§ ACTION ITEM
Please output exactly the run of lines that starts at the line with "deine Häuser plündern." and ends at the last line of the records below.

§ Stored data
-------------------------

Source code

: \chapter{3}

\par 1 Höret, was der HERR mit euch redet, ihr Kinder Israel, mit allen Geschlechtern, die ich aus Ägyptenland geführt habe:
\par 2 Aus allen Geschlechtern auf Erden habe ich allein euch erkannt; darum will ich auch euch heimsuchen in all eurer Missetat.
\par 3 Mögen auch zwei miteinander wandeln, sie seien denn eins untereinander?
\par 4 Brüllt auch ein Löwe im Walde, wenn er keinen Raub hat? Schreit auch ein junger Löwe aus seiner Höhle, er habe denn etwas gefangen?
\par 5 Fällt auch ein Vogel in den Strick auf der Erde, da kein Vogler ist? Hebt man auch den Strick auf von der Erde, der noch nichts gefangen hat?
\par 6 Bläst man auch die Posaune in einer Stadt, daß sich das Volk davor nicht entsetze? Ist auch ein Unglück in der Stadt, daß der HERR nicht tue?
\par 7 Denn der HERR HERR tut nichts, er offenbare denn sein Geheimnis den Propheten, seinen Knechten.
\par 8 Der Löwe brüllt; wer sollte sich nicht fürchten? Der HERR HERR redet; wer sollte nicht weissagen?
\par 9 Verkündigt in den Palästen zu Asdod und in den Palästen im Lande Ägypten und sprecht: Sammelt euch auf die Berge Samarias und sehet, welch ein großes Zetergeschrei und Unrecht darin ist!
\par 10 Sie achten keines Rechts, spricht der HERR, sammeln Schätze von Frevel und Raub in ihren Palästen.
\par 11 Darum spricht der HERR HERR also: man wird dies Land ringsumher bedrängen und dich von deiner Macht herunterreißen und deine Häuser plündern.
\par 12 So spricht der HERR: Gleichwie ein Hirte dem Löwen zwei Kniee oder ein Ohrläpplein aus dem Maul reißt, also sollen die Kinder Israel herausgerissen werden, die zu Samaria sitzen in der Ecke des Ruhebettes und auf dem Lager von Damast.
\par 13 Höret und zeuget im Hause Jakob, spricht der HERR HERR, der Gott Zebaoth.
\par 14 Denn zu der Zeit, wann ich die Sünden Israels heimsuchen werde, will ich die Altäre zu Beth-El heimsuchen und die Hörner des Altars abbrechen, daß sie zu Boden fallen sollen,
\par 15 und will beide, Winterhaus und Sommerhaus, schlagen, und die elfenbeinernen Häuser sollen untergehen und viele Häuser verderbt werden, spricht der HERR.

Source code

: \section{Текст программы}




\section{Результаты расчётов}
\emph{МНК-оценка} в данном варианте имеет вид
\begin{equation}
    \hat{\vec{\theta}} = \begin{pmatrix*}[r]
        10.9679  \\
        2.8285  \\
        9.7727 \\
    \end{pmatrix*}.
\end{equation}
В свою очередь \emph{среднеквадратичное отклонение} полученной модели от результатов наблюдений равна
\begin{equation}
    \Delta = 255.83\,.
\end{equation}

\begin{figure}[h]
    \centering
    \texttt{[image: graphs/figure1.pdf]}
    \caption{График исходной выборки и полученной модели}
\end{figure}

-------------------------

§ TASK RESPONSE
\par 11 Darum spricht der HERR HERR also: man wird dies Land ringsumher bedrängen und dich von deiner Macht herunterreißen und deine Häuser plündern.
\par 12 So spricht der HERR: Gleichwie ein Hirte dem Löwen zwei Kniee oder ein Ohrläpplein aus dem Maul reißt, also sollen die Kinder Israel herausgerissen werden, die zu Samaria sitzen in der Ecke des Ruhebettes und auf dem Lager von Damast.
\par 13 Höret und zeuget im Hause Jakob, spricht der HERR HERR, der Gott Zebaoth.
\par 14 Denn zu der Zeit, wann ich die Sünden Israels heimsuchen werde, will ich die Altäre zu Beth-El heimsuchen und die Hörner des Altars abbrechen, daß sie zu Boden fallen sollen,
\par 15 und will beide, Winterhaus und Sommerhaus, schlagen, und die elfenbeinernen Häuser sollen untergehen und viele Häuser verderbt werden, spricht der HERR.

Source code

: \section{Текст программы}




\section{Результаты расчётов}
\emph{МНК-оценка} в данном варианте имеет вид
\begin{equation}
    \hat{\vec{\theta}} = \begin{pmatrix*}[r]
        10.9679  \\
        2.8285  \\
        9.7727 \\
    \end{pmatrix*}.
\end{equation}
В свою очередь \emph{среднеквадратичное отклонение} полученной модели от результатов наблюдений равна
\begin{equation}
    \Delta = 255.83\,.
\end{equation}

\begin{figure}[h]
    \centering
    \texttt{[image: graphs/figure1.pdf]}
    \caption{График исходной выборки и полученной модели}
\end{figure}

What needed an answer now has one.